* _WORK TASK_:
Search the records for the string "setminus", then copy each line where it appears.

* _THE INPUT_:
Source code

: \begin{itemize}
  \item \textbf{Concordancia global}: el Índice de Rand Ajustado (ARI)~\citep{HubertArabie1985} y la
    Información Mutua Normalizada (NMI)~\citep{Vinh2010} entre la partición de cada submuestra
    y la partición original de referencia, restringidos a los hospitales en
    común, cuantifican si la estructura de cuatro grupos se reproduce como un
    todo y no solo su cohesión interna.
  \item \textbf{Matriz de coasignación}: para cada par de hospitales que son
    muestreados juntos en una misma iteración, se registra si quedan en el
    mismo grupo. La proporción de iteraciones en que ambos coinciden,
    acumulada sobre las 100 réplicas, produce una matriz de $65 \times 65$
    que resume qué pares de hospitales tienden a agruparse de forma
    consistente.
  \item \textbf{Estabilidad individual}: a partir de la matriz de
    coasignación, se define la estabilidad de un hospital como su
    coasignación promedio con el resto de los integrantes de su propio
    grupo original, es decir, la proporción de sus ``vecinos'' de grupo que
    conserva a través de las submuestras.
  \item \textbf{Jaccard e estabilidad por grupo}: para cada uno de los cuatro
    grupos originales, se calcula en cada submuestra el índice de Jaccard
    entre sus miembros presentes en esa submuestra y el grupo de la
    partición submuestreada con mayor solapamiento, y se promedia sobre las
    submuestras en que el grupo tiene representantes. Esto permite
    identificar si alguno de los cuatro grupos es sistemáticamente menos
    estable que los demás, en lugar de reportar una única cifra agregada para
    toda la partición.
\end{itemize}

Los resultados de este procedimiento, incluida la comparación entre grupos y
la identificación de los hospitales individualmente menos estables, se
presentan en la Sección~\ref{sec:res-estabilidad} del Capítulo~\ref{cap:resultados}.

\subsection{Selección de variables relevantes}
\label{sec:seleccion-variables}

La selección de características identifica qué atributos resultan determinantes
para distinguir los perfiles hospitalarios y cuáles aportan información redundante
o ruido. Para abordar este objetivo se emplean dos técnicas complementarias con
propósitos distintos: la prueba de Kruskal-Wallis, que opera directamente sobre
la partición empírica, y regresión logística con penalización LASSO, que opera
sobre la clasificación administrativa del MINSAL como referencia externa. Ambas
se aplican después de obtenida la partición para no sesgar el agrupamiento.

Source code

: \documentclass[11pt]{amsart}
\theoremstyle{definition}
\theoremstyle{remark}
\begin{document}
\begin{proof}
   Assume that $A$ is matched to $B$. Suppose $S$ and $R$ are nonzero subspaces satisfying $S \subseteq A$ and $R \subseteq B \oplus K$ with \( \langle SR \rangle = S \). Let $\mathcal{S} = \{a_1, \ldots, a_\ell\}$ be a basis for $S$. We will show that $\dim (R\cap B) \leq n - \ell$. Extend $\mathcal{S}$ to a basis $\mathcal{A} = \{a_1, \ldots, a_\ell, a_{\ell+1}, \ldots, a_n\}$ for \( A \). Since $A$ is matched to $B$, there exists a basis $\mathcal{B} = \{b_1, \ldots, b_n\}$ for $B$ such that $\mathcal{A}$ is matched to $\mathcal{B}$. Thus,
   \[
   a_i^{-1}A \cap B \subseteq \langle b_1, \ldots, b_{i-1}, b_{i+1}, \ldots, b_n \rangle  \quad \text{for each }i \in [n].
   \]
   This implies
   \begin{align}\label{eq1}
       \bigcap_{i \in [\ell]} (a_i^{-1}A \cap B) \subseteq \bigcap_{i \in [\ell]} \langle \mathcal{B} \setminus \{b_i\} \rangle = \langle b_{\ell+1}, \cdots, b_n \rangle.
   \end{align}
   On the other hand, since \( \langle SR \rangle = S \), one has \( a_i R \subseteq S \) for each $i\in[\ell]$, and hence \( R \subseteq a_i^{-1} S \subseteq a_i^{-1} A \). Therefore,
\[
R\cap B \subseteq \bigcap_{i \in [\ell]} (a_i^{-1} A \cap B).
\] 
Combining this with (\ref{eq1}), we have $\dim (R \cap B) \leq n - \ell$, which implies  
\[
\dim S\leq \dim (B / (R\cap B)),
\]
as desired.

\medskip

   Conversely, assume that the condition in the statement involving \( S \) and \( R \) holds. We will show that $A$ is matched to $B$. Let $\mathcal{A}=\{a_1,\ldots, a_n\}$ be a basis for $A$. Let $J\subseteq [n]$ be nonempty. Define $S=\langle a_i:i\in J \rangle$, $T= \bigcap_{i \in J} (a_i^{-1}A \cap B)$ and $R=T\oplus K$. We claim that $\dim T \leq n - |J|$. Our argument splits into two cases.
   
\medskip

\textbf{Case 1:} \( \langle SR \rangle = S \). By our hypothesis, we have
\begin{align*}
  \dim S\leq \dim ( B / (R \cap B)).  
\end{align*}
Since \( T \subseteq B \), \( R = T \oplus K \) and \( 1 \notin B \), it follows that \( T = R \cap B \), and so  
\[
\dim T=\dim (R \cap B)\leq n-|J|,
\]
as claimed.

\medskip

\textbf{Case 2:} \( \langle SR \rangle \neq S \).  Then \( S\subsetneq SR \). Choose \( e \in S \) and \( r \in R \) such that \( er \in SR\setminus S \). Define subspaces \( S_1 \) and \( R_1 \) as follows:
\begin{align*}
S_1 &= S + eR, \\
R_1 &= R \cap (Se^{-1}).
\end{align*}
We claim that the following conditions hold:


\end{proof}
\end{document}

* _RESULT OF THIS TASK_:
       \bigcap_{i \in [\ell]} (a_i^{-1}A \cap B) \subseteq \bigcap_{i \in [\ell]} \langle \mathcal{B} \setminus \{b_i\} \rangle = \langle b_{\ell+1}, \cdots, b_n \rangle.
\textbf{Case 2:} \( \langle SR \rangle \neq S \).  Then \( S\subsetneq SR \). Choose \( e \in S \) and \( r \in R \) such that \( er \in SR\setminus S \). Define subspaces \( S_1 \) and \( R_1 \) as follows:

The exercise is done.